Andrea Francolino, vincitore del Premio San Fedele giovani artisti 2014, realizza piante di centri commerciali che si presentano come reperti archeologici, con crepe e fenditure lasciate dal tempo. Da un lato esprimono l’attualità del nostro tempo presente, presentandoci luoghi oggi molto noti e affollati, dall’altro dichiarano una storia passata, facendo emergere come tutti gli spazi in cui si celebra un rapido e affrettato «consumo» siano destinati a svanire nel tempo, a perire, a dissolversi. Non solo, Francolino crea scaffali pieni di prodotti sbiancati, che paiono giungere a noi come da un tempo indefinito. Quasi fossero statue antiche, sembrano posti in un qualche scaffale della nostra memoria, rivelandosi come oggetti di un tempo perduto di cui sono consegnate pallide ombre.
Molto diversa è la ricerca dell’artista africano Afran, giunto secondo classificato e vincitore del Premio Rigamonti. Ispirandosi alla cultura Fang da cui proviene, il giovane autore realizza un totem, re-interpretandolo in chiave pop, attraverso l’utilizzo di frammenti di jeans, tessuto oggi particolarmente conosciuto e diffuso in tutto il mondo. Arte e antropologia si uniscono così in modo indissolubile, nella realizzazione di un’opera che si presenta come una colonna ambigua e inquietante, che il giovane autore presenta come una Torre di Babele.
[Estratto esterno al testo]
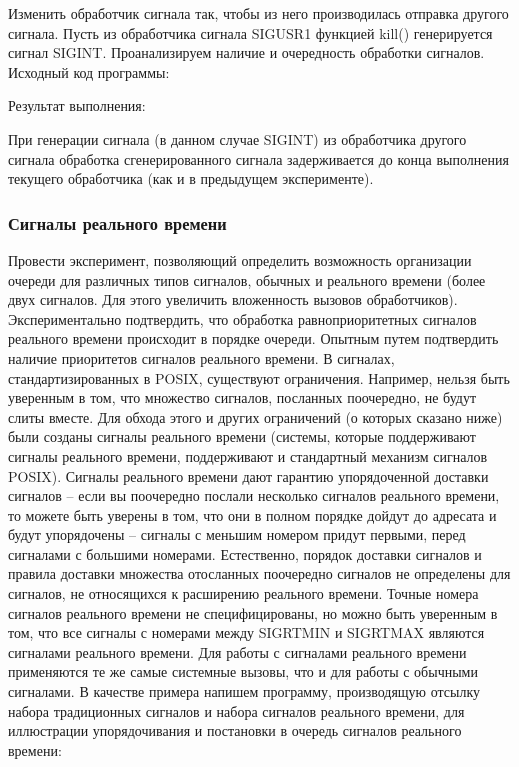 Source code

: \documentclass[a4paper]{article}
\begin{document}
	Изменить обработчик сигнала так, чтобы из него производилась отправка другого сигнала. Пусть из обработчика сигнала SIGUSR1 функцией kill() генерируется сигнал SIGINT. Проанализируем наличие и очередность обработки сигналов.	
	Исходный код программы:
	
	
	Результат выполнения:
	
	
	При генерации сигнала (в данном случае SIGINT) из обработчика другого сигнала обработка сгенерированного сигнала задерживается до конца выполнения текущего обработчика (как и в предыдущем эксперименте).

	\subsubsection{Сигналы реального времени}
	Провести эксперимент, позволяющий определить возможность организации очереди для различных типов сигналов, обычных и реального времени (более двух сигналов. Для этого увеличить вложенность вызовов обработчиков).
	Экспериментально подтвердить, что обработка равноприоритетных сигналов реального времени происходит в порядке очереди.
	Опытным путем подтвердить наличие приоритетов сигналов реального времени.
	В сигналах, стандартизированных в POSIX, существуют ограничения. Например, нельзя быть уверенным в том, что множество сигналов, посланных поочередно, не будут слиты вместе.
	Для обхода этого и других ограничений (о которых сказано ниже) были созданы сигналы реального времени (системы, которые поддерживают сигналы реального времени, поддерживают и стандартный механизм сигналов POSIX).
	Сигналы реального времени дают гарантию упорядоченной доставки сигналов – если вы поочередно послали несколько сигналов реального времени, то можете быть уверены в том, что они в полном порядке дойдут до адресата и будут упорядочены – сигналы с меньшим номером придут первыми, перед сигналами с большими номерами. 
	Естественно, порядок доставки сигналов и правила доставки множества отосланных поочередно сигналов не определены для сигналов, не относящихся к расширению реального времени. 
	Точные номера сигналов реального времени не специфицированы, но можно быть уверенным в том, что все сигналы с номерами между SIGRTMIN и SIGRTMAX являются сигналами реального времени. 
	Для работы с сигналами реального времени применяются те же самые системные вызовы, что и для работы с обычными сигналами. 
	В качестве примера напишем программу, производящую отсылку набора традиционных сигналов и набора сигналов реального времени, для иллюстрации упорядочивания и постановки в очередь сигналов реального времени:
\end{document}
Si tratta forse della denuncia del consumismo contemporaneo che pervade ogni angolo del globo, diventando così simbolo dell’idolatria che l’uomo pone verso quanto produce e rapidamente distrugge?
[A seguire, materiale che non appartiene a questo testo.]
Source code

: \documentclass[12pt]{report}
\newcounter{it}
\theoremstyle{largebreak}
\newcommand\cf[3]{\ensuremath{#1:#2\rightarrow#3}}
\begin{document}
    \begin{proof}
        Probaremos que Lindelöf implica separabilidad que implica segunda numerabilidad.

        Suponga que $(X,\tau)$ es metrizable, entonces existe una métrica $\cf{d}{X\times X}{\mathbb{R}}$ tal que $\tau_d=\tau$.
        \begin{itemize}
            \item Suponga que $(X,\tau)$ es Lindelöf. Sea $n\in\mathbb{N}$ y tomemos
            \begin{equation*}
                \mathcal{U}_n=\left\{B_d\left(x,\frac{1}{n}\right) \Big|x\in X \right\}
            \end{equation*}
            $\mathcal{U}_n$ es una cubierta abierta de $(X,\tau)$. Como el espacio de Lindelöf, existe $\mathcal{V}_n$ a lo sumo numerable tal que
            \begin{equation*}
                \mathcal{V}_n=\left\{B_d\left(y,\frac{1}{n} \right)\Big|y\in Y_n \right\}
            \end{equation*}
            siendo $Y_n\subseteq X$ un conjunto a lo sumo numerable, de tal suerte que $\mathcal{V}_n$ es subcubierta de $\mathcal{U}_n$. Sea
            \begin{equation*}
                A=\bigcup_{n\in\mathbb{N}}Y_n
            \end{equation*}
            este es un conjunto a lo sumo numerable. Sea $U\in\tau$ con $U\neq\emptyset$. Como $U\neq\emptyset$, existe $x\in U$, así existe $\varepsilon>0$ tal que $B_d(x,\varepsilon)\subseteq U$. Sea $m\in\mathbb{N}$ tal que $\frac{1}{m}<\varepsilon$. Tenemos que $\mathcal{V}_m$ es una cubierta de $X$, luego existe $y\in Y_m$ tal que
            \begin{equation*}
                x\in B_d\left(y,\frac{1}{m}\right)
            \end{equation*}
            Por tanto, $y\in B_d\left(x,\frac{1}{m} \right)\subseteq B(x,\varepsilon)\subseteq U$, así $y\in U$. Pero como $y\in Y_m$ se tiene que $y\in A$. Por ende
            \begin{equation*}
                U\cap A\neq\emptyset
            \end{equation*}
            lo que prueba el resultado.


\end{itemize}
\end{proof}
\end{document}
Con l’opera I giorni, Silvia Inselvini, segnalata dai curatori del Premio, presenta un lavoro che nasce da un lungo percorso di riflessione, come se fosse la messa in atto di un rituale. Due grandi stampe fotografiche riproducono i cento fogli di carta semitrasparente sui quali l’autrice ha fatto in modo che i singoli chicchi di riso, da lei intinti nell’inchiostro e poi passati sulla carta, lasciassero traccia della pressione esercitata. Accanto alle stampe fotografiche, da un lato una scatola di carta contiene i fogli che hanno accolto il passaggio della mano e del riso, mentre dall’altro lato, gli stessi chicchi di riso, anneriti, si fanno testimonianza del lavoro compiuto. Il gesto assume un ruolo fondamentale: giorno dopo giorno, la ripetizione dell’azione diventa meditazione sul senso del nostro agire, che come il ripetersi di una preghiera si fa denso di senso. Si tratta dunque di una mostra tanto «silenziosa», quanto intensa e profonda nella sua capacità di farci riflettere su alcune dimensioni fondamentali del mondo di oggi. A.D.